There are three levers you can pull when putting together lines.
1. Personnel
This is the obvious one. Nordstrom, Kuraly and Wagner were not good last year. Even the Nordstrom we saw in the playoffs that was high effort and making hits and blocking shots was a black hole. Wagner had his goal total cut in half back to normal career levels. Kuraly is the key to that line and we know he can be good, but he didn’t really get his “on” switch fully in position last year. The line didn’t score. It needs some more personnel that can provide some offense. I know I am not saying anything controversial so far.
2. Role
Bruins used their 4th line like a classic old school 3rd line; defensive against good competition. I don’t see that role changing. It hypothetically could, but then you are taking away offensive opportunities from Pasta or Marchand or Krejci and that seems like you are fighting against yourselves. You suppose they do it because they didn’t have enough talent to role 4 lines, I say they view it as a feature. Give your best offensive players better chances. Optimize the 4th line around guys that neuter the other teams top six. So, you want guys you can trust defensively here. Some truculence to wear down the other team is good, especially come the playoffs, but most importantly you want guys that you can trust defensively with some offensive pop...but not so much offensive pop that you are shooting yourself in the foot by not giving them an offensive role. I hope the history of Marchand and Bergeron and their offensive explosion since Julien left teaches us something about how role matters.
3. Time on ice
The 4th line guys played around 10 minutes at evens a game last year. Someone like Pasta played 15. I know you think that bringing those numbers closer together is a feature of spreading out the talent over four lines. I think they already do a good job of not taxing the older centers. Bergeron only plays 13 minutes at even strength. That’s fewer than Coyle. He has the tough PK minutes and then some easy PP minutes on top of that. Marchand and Pasta are given the freedom to take longer shifts so they can team their TOI higher at evens. All the top 9 guys play 13-15 minutes a night at evens. And the 4th line plays less but harder more defensive minutes to make everyone else’s minutes easier. This is a good setup! The problem is the personnel.
So you ask if Frederic is enough. Not unless we see “good Kuraly” all the time, which we have enough history to show that he can’t keep up the intensity all year long (and he just didn’t flip the switch in RTP this year). Wagner is what he is. Likes to hit, loves in the room. Lunch pail guy that really isn’t very good. If it was me, his job would be much much much less secure.

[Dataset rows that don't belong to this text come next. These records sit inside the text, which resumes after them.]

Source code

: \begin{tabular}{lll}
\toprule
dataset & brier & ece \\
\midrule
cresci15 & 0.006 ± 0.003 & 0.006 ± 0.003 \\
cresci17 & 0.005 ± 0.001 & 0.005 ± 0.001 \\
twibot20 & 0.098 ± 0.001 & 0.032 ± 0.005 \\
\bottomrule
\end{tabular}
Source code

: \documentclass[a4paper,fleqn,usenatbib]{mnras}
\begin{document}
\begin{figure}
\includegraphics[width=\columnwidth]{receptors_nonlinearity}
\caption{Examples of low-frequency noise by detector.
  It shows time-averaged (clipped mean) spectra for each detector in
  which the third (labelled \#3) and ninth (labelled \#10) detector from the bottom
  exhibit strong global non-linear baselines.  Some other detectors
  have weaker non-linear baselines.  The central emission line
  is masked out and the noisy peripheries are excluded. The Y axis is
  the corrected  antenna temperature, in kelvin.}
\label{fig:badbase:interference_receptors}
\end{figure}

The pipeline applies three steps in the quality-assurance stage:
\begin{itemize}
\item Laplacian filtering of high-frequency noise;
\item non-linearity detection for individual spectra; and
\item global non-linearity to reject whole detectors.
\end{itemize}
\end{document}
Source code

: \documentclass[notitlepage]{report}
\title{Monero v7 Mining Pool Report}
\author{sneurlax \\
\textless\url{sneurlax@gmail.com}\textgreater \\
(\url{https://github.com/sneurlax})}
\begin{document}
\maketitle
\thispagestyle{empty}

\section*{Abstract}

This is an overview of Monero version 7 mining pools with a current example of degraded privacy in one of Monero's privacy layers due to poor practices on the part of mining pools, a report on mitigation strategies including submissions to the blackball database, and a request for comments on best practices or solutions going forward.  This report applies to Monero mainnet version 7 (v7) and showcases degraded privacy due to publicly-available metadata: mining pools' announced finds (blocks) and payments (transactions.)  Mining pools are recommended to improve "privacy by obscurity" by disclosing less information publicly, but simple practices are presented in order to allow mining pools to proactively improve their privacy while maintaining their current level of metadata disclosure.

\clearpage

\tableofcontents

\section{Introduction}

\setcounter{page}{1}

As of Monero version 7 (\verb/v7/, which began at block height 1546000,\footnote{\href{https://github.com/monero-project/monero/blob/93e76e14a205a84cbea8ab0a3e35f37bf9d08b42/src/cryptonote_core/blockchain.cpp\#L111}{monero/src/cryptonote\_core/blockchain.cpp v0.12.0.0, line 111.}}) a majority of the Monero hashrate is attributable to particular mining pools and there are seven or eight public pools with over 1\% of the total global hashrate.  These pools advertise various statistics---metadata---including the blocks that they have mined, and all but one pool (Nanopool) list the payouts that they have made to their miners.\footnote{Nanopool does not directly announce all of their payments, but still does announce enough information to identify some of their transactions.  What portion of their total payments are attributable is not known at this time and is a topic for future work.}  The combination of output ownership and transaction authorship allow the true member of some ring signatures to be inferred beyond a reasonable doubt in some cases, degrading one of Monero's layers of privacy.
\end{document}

Assume your top 8 is Marchand, Bergeron, Pasta, DeBrusk, Krejci, Kase, Coyle and Smith and assume that Kuraly has a secure spot on the 4th line.
That means you have Bjork, Frederic, Studnicka, Ritchie, Wagner as favorites to fight for the last three spots. Can you make up a 4th that can still be limited in TOI but can provide good D and a little offensive pop from that list? I think so.
I would love to see Frederic/Kuraly/Bjork get a shot. Truculent, responsible, and enough speed and skill to be a threat to counter attack.
I don’t think, at the core, we disagree too much really. Im just less willing to rob peter to pay paul to make the 4th line better and see the fourth lines limited TOI shutdown role as a feature and not a bug.